Bel masuk berbunyi tiga kali. Anak-anak kelas lima telah berbaris rapi dan masuk satu persatu, bersalaman dengan bu guru yang menyambut di pintu masuk. Setelah berdo'a dan memberi salam, anak-anak dengan tertib mengambil buku bacaan yang telah disediakan di pojok baca.
Pojok baca yang sangat sederhana, hanya ada satu meja dan tumpukan buku yang tertata rapi. Di dinding, di atas meja terdapat tulisan POJOK BACA berwarna kuning terang.
Hari ini giliran Jujun membacakan cerita anak di depan kelas. Biasanya anak-anak akan sangat senang bila diminta membaca di depan kelas, hanya Jujun yang malas dan berusaha menghindar.
"Ayo, Jujun! Kini giliranmu membacakan cerita, keraskan suaramu ya!" Seru Bu Guru Fridha memberi semangat.
Jujun melangkah ragu-ragu. Ia menggenggam kuat-kuat buku yang dibacanya tadi. Tangannya mulai gemetar. Bibirnya serasa dikunci memakai gembok besar sekali. Sulit rasanya untuk digerakkan. Kepala Jujun terasa pening.
Setelah terdiam beberapa saat, Jujun akhirnya membuka mulut dan membaca bait pertama, " Suatu hari di se... Sebuah desa terpen... Pencil, ada sebuah ke... Keluarga yang ting... Tinggal terpisah." Suara Jujun terdengar perlahan dan terbata-bata.

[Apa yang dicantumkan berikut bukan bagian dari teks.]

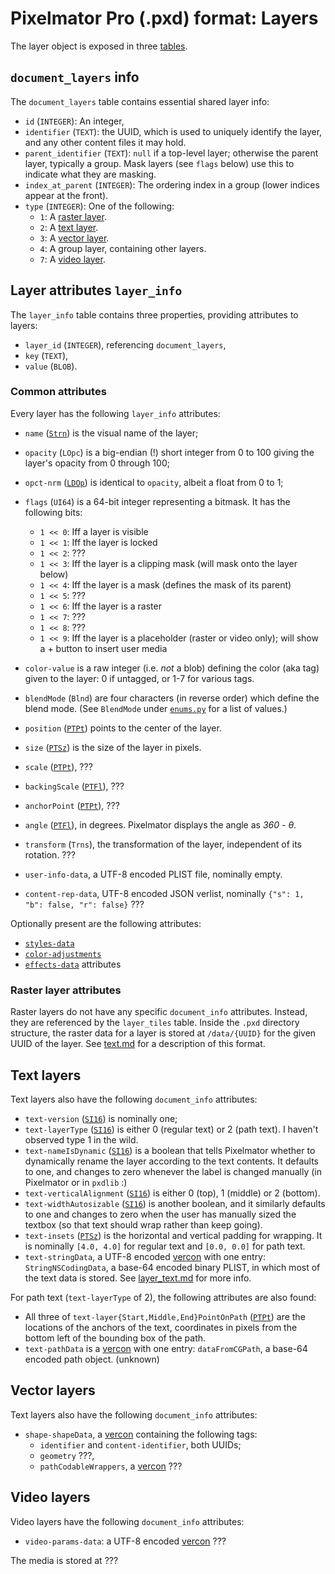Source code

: # Pixelmator Pro (.pxd) format: Layers

The layer object is exposed in three [tables](/docs/pxd/#metadata).



## `document_layers` info

The `document_layers` table contains essential shared layer info:
- `id` (`INTEGER`): An integer, 
- `identifier` (`TEXT`): the UUID, which is used to uniquely identify the layer, and any other content files it may hold.
- `parent_identifier` (`TEXT`): `null` if a top-level layer; otherwise the parent layer, typically a group. Mask layers (see `flags` below) use this to indicate what they are masking.
- `index_at_parent` (`INTEGER`): The ordering index in a group (lower indices appear at the front).
- `type` (`INTEGER`): One of the following:
  - `1`: A [raster layer](#raster).
  - `2`: A [text layer](#text).
  - `3`: A [vector layer](#vector).
  - `4`: A group layer, containing other layers.
  - `7`: A [video layer](#video).



## Layer attributes `layer_info`

The `layer_info` table contains three properties, providing attributes to layers:
- `layer_id` (`INTEGER`), referencing `document_layers`,
- `key` (`TEXT`),
- `value` (`BLOB`).



### Common attributes
<a id='common' />

Every layer has the following `layer_info` attributes:

- `name` ([`Strn`](/docs/pxd/#blobs)) is the visual name of the layer;
- `opacity` (`LOpc`) is a big-endian (!) short integer from 0 to 100 giving the layer's opacity from 0 through 100;
- `opct-nrm` ([`LDOp`](/docs/pxd/#blobs)) is identical to `opacity`, albeit a float from 0 to 1;
- `flags` (`UI64`) is a 64-bit integer representing a bitmask. It has the following bits:
  - `1 << 0`: Iff a layer is visible
  - `1 << 1`: Iff the layer is locked
  - `1 << 2`: ???
  - `1 << 3`: Iff the layer is a clipping mask (will mask onto the layer below)
  - `1 << 4`: Iff the layer is a mask (defines the mask of its parent)
  - `1 << 5`: ???
  - `1 << 6`: Iff the layer is a raster
  - `1 << 7`: ???
  - `1 << 8`: ???
  - `1 << 9`: Iff the layer is a placeholder (raster or video only); will show a + button to insert user media

- `color-value` is a raw integer (i.e. _not_ a blob) defining the color (aka tag) given to the layer: 0 if untagged, or 1-7 for various tags.
- `blendMode` (`Blnd`) are four characters (in reverse order) which define the blend mode. (See `BlendMode` under [`enums.py`](/pxdlib/enums.py) for a list of values.)
- `position` ([`PTPt`](/docs/pxd/#blobs)) points to the center of the layer.
- `size` ([`PTSz`](/docs/pxd/#blobs)) is the size of the layer in pixels.
- `scale` ([`PTPt`](/docs/pxd/#blobs)), ???
- `backingScale` ([`PTFl`](/docs/pxd/#blobs)), ???
- `anchorPoint` ([`PTPt`](/docs/pxd/#blobs)), ???
- `angle` ([`PTFl`](/docs/pxd/#blobs)), in degrees. Pixelmator displays the angle as _360 - θ_.
- `transform` (`Trns`), the transformation of the layer, independent of its rotation. ???

- `user-info-data`, a UTF-8 encoded PLIST file, nominally empty.
- `content-rep-data`, UTF-8 encoded JSON verlist, nominally `{"s": 1, "b": false, "r": false}` ???

Optionally present are the following attributes:
- [`styles-data`](/docs/pxd/styles.md#styles-data)
- [`color-adjustments`](/docs/pxd/styles.md#color-adjustments)
- [`effects-data`](/docs/pxd/styles.md#effects-data) attributes



### Raster layer attributes
<a id="raster" />

Raster layers do not have any specific `document_info` attributes. Instead, they are referenced by the `layer_tiles` table. Inside the `.pxd` directory structure, the raster data for a layer is stored at `/data/{UUID}` for the given UUID of the layer. See [text.md](/docs/pxd/rasterData.md) for a description of this format.



## Text layers
<a id="text" />

Text layers also have the following `document_info` attributes:

- `text-version` ([`SI16`](/docs/pxd/#blobs)) is nominally one;
- `text-layerType` ([`SI16`](/docs/pxd/#blobs)) is either 0 (regular text) or 2 (path text). I haven't observed type 1 in the wild.
- `text-nameIsDynamic` ([`SI16`](/docs/pxd/#blobs)) is a boolean that tells Pixelmator whether to dynamically rename the layer according to the text contents. It defaults to one, and changes to zero whenever the label is changed manually (in Pixelmator or in `pxdlib` :)
- `text-verticalAlignment` ([`SI16`](/docs/pxd/#blobs)) is either 0 (top), 1 (middle) or 2 (bottom).
- `text-widthAutosizable` ([`SI16`](/docs/pxd/#blobs)) is another boolean, and it similarly defaults to one and changes to zero when the user has manually sized the textbox (so that text should wrap rather than keep going).
- `text-insets` ([`PTSz`](/docs/pxd/#blobs)) is the horizontal and vertical padding for wrapping. It is nominally `[4.0, 4.0]` for regular text and `[0.0, 0.0]` for path text.
- `text-stringData`, a UTF-8 encoded [vercon](/docs/pxd/#json) with one entry: `StringNSCodingData`, a base-64 encoded binary PLIST, in which most of the text data is stored. See [layer_text.md](/docs/pxd/layer_text.md) for more info.

For path text (`text-layerType` of 2), the following attributes are also found:

- All three of `text-layer{Start,Middle,End}PointOnPath` ([`PTPt`](/docs/pxd/#blobs)) are the locations of the anchors of the text, coordinates in pixels from the bottom left of the bounding box of the path.
- `text-pathData` is a [vercon](/docs/pxd/#json) with one entry: `dataFromCGPath`, a base-64 encoded path object. (unknown)



## Vector layers
<a id='vector' />

Text layers also have the following `document_info` attributes:

- `shape-shapeData`, a [vercon](/docs/pxd/#json) containing the following tags:
  - `identifier` and `content-identifier`, both UUIDs;
  - `geometry` ???,
  - `pathCodableWrappers`, a [vercon](/docs/pxd/#json) ???



## Video layers
<a id='video' />

Video layers have the following `document_info` attributes:
- `video-params-data`: a UTF-8 encoded [vercon](/docs/pxd/#json) ???

The media is stored at ???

Anak-anak gelisah, teman-teman Jujun mulai tak memperhatikan dan mengalihkan pandangan pada buku cerita yang terletak dihadapan mereka. Bu guru dengan cepat mengambil tindakan.
"Baik anak-anak, hari ini sudah cukup Jujun membacakan ceritanya, dilanjutkan besok. Giliran ibu yang akan bercerita."
Serempak anak-anak berteriak, " Horeee!"
Semua terdiam, memandangi Bu Fridha yang sedang membelalakkan mata dan berkacak pinggang. Bu guru menirukan gaya anak sombong yang bernama Badu. Bu Fridha menggoyang-goyangkan gawai yang dipegangnya.
"Hai, Mira! Lihat gawai baruku! Keren, kan?" Seru Bu Fridha menirukan gaya Badu dalam ceritanya.